Fifty-three percent of the nonresidents who tested positive for COVID-19 in Dare County since Friday are known to have acquired the virus by direct contact before they arrived, and the other 47 percent may have done the same because the means of transmission is “unclear.” The DCDHHS’s public- information update says no more than that.
Likewise, 38 percent of the Dare County residents who tested positive for COVID-19 since Friday acquired the virus by a direct contact locally, and the other 62 percent may have done the same, without knowing it.

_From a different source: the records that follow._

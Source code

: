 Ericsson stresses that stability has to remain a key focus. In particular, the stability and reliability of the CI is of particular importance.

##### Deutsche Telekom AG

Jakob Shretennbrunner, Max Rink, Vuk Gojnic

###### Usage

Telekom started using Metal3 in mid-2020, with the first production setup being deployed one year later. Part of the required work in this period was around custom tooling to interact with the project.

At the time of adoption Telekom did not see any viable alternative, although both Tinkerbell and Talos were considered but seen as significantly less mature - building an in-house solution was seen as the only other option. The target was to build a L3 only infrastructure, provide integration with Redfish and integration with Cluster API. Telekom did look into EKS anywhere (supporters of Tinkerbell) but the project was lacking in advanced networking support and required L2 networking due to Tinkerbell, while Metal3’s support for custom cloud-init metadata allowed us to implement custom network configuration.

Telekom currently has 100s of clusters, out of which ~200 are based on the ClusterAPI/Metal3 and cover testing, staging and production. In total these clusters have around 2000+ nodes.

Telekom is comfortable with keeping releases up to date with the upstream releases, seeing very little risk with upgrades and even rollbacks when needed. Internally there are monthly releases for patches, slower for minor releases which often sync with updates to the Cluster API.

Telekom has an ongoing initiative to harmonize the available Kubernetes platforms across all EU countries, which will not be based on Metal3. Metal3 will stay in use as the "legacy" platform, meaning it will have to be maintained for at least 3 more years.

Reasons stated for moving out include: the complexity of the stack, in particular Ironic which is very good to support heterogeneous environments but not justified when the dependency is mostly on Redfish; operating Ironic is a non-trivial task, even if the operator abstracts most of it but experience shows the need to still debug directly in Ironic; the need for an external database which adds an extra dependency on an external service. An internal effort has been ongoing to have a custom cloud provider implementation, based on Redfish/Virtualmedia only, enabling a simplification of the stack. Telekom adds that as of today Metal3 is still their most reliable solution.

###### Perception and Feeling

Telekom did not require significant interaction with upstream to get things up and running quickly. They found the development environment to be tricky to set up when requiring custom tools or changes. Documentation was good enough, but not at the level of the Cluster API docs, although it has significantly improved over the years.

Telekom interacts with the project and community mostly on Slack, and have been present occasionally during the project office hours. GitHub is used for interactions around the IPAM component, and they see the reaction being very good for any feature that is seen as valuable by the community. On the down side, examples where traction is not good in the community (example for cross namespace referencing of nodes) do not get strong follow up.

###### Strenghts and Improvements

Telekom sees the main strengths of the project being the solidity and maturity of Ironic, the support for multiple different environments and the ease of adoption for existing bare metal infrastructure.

The Beacon believes it is long past time for the DCDHHS to do more to determine where and how COVID-19 is being transmitted—or, at least, to explain to the public the extent of its efforts—and then to communicate its findings.
We believe the DCDHHS’s lack of specificity in reporting details about diagnosed cases contributes to the public’s noncompliance with basic infection-control measures such as wearing a face covering, washing hands frequently, and social distancing.
For too many people, the public-health threat of COVID-19 is not real because it has not been brought home by public-health officials, on both the local and state level. To do so would not violate the privacy of people who have been diagnosed–they are mere case numbers–and do much to inform people about the safety of their community.
The number of COVID-19 cases diagnosed in Dare County is now 335. Four new cases—three residents and one nonresident—were added to the DCDHHS dashboard after Dr. Davies’s update. All are in home isolation in their respective home counties.
According to Dr. Davies, among the now-59 active cases in Dare County, three people remain hospitalized in critical condition.
ON THE STATE LEVEL, ALCOHOL SALES CURFEW: Governor Roy Cooper issued an executive order yesterday to stop all on-site alcoholic beverage sales statewide in restaurants, breweries, wineries, and distilleries at 11 p.m., starting at 11 p.m. Friday.
Bars statewide are currently closed, so they are not included in Executive Order 153.
The ban applies to alcoholic beverages sold at restaurants and the other target businesses from 11 p.m. until 7 a.m. The Executive Order will expire at 11 p.m. on Monday, Aug. 31, if it is not repealed, replaced, or rescinded earlier.
Executive Order 153 does not apply to grocery stores, convenience stores, or other entities that are permitted to sell alcohol for off-premises consumption. It is focused on discouraging social gatherings among people, especially young people, who do not take adequate precautions to prevent the spread of COVID-19.
The number of hospitalizations reported yesterday on the N.C. Dept. of Health and Human Services dashboard, was 1,244, a new single-day record high, but the State still has hospital capacity, Dr. Mandy Cohen, Secretary of the NCDHHS, announced.
Dr. Cohen also said that “glimmers of potential progress” have emerged in the other COVID-19 metrics that the State is following. In particular, the trajectory of lab-confirmed COVID-19 cases, although still high, is leveling. Also, the trajectory in the positivity rate of tests is declining, although it is still above 5 percent. The last time the positivity rate was above 10 percent was July 19.